Data entries:
Segment Open

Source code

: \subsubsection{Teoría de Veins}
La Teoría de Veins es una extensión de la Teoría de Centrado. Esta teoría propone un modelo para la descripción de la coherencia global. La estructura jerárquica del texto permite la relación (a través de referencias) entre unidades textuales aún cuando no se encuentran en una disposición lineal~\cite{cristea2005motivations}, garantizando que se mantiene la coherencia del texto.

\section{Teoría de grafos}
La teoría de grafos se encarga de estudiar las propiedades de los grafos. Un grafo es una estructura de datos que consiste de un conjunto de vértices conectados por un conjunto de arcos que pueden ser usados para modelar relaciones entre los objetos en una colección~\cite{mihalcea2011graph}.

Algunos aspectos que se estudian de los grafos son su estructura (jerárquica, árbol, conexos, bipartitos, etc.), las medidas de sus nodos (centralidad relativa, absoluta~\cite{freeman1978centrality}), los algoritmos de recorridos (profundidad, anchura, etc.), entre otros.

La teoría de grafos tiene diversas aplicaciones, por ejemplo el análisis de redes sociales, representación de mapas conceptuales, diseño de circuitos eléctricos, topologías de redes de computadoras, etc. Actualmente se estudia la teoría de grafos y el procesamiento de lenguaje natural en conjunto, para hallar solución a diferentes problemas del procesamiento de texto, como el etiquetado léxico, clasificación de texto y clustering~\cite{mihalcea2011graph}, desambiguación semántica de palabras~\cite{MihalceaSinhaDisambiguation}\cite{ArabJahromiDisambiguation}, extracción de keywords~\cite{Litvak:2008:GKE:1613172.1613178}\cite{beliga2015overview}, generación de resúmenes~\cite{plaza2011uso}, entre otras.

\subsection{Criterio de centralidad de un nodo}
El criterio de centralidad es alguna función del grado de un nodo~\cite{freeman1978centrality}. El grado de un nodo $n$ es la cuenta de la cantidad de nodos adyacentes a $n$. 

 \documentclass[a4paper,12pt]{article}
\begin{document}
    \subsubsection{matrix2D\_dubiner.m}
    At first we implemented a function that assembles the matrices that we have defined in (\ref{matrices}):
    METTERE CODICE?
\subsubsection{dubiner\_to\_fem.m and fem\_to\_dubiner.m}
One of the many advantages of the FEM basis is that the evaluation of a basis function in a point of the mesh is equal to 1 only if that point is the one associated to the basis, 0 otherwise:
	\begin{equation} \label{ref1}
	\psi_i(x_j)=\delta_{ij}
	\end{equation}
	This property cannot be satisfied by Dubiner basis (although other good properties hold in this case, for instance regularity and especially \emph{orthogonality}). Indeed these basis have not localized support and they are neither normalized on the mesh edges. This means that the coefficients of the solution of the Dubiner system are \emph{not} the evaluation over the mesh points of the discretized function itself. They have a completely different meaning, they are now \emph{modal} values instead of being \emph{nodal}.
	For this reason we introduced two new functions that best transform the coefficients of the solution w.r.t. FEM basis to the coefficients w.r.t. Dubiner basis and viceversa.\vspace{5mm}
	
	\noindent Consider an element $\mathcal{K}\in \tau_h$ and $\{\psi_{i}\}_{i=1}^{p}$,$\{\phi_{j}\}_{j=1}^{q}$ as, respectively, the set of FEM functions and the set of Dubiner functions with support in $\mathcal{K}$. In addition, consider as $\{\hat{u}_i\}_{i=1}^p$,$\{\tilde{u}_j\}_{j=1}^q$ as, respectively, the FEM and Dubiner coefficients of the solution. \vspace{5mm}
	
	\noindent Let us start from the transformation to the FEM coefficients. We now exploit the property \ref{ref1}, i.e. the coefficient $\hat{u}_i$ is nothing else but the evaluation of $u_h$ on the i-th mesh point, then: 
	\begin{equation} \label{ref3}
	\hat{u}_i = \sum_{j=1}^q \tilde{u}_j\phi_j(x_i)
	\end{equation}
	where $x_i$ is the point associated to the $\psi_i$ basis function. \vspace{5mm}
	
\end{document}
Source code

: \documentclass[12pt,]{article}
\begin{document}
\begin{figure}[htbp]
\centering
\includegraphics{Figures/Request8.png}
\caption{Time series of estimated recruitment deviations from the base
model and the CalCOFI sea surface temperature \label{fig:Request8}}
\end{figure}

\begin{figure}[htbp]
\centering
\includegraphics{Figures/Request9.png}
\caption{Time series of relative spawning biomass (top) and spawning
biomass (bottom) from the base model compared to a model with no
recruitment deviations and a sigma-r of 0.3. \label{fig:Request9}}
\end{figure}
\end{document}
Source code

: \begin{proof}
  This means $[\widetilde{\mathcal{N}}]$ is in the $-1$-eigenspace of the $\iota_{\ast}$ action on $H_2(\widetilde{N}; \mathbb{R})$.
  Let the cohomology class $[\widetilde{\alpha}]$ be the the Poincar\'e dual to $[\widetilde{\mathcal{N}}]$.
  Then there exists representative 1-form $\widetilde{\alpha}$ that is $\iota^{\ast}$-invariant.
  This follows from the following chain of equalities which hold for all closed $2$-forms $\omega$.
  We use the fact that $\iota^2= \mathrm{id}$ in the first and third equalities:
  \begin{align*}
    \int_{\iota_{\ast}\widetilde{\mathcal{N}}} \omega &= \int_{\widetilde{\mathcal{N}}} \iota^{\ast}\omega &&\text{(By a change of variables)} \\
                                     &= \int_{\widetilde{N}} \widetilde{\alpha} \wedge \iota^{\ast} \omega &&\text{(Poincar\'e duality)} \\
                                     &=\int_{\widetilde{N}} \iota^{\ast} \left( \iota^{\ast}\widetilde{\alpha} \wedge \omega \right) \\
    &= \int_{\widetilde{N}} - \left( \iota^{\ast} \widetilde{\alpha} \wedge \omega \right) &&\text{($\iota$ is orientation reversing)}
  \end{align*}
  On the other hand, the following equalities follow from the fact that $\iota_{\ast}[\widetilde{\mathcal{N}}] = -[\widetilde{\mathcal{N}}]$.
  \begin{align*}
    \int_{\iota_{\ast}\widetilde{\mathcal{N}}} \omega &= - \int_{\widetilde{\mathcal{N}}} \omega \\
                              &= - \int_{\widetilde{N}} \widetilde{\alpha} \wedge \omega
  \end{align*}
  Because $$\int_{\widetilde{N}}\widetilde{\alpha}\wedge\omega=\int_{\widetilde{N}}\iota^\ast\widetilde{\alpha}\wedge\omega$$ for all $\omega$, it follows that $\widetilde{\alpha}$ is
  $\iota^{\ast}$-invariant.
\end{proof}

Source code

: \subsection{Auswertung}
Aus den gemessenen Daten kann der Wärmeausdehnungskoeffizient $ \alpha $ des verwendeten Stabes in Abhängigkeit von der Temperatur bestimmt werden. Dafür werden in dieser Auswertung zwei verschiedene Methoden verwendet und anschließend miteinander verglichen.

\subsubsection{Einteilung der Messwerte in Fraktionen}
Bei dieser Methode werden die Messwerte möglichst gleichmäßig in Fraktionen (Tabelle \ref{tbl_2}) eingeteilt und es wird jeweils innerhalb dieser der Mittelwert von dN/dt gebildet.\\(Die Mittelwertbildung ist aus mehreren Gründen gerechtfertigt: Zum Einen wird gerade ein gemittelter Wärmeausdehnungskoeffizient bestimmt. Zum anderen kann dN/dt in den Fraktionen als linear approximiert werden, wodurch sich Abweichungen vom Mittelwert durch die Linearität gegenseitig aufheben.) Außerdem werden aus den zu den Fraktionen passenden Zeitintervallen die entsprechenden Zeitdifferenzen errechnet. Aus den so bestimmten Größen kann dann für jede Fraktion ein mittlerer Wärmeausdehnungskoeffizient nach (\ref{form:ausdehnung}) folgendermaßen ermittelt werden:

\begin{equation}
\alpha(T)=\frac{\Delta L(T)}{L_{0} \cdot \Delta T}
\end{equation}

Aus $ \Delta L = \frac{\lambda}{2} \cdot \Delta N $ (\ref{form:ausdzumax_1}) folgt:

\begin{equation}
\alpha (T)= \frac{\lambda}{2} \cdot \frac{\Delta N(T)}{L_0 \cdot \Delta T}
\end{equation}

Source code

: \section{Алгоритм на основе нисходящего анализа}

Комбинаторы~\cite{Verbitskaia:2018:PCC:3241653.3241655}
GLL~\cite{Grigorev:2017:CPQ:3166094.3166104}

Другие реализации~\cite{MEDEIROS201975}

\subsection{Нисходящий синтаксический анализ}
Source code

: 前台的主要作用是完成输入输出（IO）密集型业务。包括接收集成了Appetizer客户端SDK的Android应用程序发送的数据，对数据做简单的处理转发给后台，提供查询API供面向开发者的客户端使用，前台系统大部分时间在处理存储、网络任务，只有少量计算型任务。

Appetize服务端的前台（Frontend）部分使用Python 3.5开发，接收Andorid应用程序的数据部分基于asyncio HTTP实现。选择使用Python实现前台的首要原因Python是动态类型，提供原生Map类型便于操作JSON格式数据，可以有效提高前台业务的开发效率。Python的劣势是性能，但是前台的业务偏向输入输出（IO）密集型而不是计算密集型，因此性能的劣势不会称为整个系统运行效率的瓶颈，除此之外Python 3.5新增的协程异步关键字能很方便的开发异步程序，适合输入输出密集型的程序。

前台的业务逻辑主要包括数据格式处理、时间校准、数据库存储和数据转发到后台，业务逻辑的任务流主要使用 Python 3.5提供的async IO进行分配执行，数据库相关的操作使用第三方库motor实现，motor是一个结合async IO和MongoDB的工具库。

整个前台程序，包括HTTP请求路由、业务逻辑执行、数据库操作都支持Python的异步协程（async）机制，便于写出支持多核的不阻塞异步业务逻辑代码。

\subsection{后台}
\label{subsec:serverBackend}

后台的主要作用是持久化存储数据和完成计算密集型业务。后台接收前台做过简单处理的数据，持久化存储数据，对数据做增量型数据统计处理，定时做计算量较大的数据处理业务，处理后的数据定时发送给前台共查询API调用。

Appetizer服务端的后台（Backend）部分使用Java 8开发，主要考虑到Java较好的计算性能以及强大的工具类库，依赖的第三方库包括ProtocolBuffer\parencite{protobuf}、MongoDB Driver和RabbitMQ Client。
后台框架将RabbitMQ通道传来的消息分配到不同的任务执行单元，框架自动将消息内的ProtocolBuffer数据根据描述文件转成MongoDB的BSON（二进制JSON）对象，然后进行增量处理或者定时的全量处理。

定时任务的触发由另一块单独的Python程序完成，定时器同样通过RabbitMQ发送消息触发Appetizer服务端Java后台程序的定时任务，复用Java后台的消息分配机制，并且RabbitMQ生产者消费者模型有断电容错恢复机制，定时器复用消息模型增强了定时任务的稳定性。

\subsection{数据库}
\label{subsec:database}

Segment Closed

● Problem requirements: Set down, unchanged, only those lines above that fall between the line with "der Messwerte in" and the line with "后台框架将RabbitMQ通", the two end lines included.

● Finished task:
\subsubsection{Einteilung der Messwerte in Fraktionen}
Bei dieser Methode werden die Messwerte möglichst gleichmäßig in Fraktionen (Tabelle \ref{tbl_2}) eingeteilt und es wird jeweils innerhalb dieser der Mittelwert von dN/dt gebildet.\\(Die Mittelwertbildung ist aus mehreren Gründen gerechtfertigt: Zum Einen wird gerade ein gemittelter Wärmeausdehnungskoeffizient bestimmt. Zum anderen kann dN/dt in den Fraktionen als linear approximiert werden, wodurch sich Abweichungen vom Mittelwert durch die Linearität gegenseitig aufheben.) Außerdem werden aus den zu den Fraktionen passenden Zeitintervallen die entsprechenden Zeitdifferenzen errechnet. Aus den so bestimmten Größen kann dann für jede Fraktion ein mittlerer Wärmeausdehnungskoeffizient nach (\ref{form:ausdehnung}) folgendermaßen ermittelt werden:

\begin{equation}
\alpha(T)=\frac{\Delta L(T)}{L_{0} \cdot \Delta T}
\end{equation}

Aus $ \Delta L = \frac{\lambda}{2} \cdot \Delta N $ (\ref{form:ausdzumax_1}) folgt:

\begin{equation}
\alpha (T)= \frac{\lambda}{2} \cdot \frac{\Delta N(T)}{L_0 \cdot \Delta T}
\end{equation}

Source code

: \section{Алгоритм на основе нисходящего анализа}

Комбинаторы~\cite{Verbitskaia:2018:PCC:3241653.3241655}
GLL~\cite{Grigorev:2017:CPQ:3166094.3166104}

Другие реализации~\cite{MEDEIROS201975}

\subsection{Нисходящий синтаксический анализ}
Source code

: 前台的主要作用是完成输入输出（IO）密集型业务。包括接收集成了Appetizer客户端SDK的Android应用程序发送的数据，对数据做简单的处理转发给后台，提供查询API供面向开发者的客户端使用，前台系统大部分时间在处理存储、网络任务，只有少量计算型任务。

Appetize服务端的前台（Frontend）部分使用Python 3.5开发，接收Andorid应用程序的数据部分基于asyncio HTTP实现。选择使用Python实现前台的首要原因Python是动态类型，提供原生Map类型便于操作JSON格式数据，可以有效提高前台业务的开发效率。Python的劣势是性能，但是前台的业务偏向输入输出（IO）密集型而不是计算密集型，因此性能的劣势不会称为整个系统运行效率的瓶颈，除此之外Python 3.5新增的协程异步关键字能很方便的开发异步程序，适合输入输出密集型的程序。

前台的业务逻辑主要包括数据格式处理、时间校准、数据库存储和数据转发到后台，业务逻辑的任务流主要使用 Python 3.5提供的async IO进行分配执行，数据库相关的操作使用第三方库motor实现，motor是一个结合async IO和MongoDB的工具库。

整个前台程序，包括HTTP请求路由、业务逻辑执行、数据库操作都支持Python的异步协程（async）机制，便于写出支持多核的不阻塞异步业务逻辑代码。

\subsection{后台}
\label{subsec:serverBackend}

后台的主要作用是持久化存储数据和完成计算密集型业务。后台接收前台做过简单处理的数据，持久化存储数据，对数据做增量型数据统计处理，定时做计算量较大的数据处理业务，处理后的数据定时发送给前台共查询API调用。

Appetizer服务端的后台（Backend）部分使用Java 8开发，主要考虑到Java较好的计算性能以及强大的工具类库，依赖的第三方库包括ProtocolBuffer\parencite{protobuf}、MongoDB Driver和RabbitMQ Client。
后台框架将RabbitMQ通道传来的消息分配到不同的任务执行单元，框架自动将消息内的ProtocolBuffer数据根据描述文件转成MongoDB的BSON（二进制JSON）对象，然后进行增量处理或者定时的全量处理。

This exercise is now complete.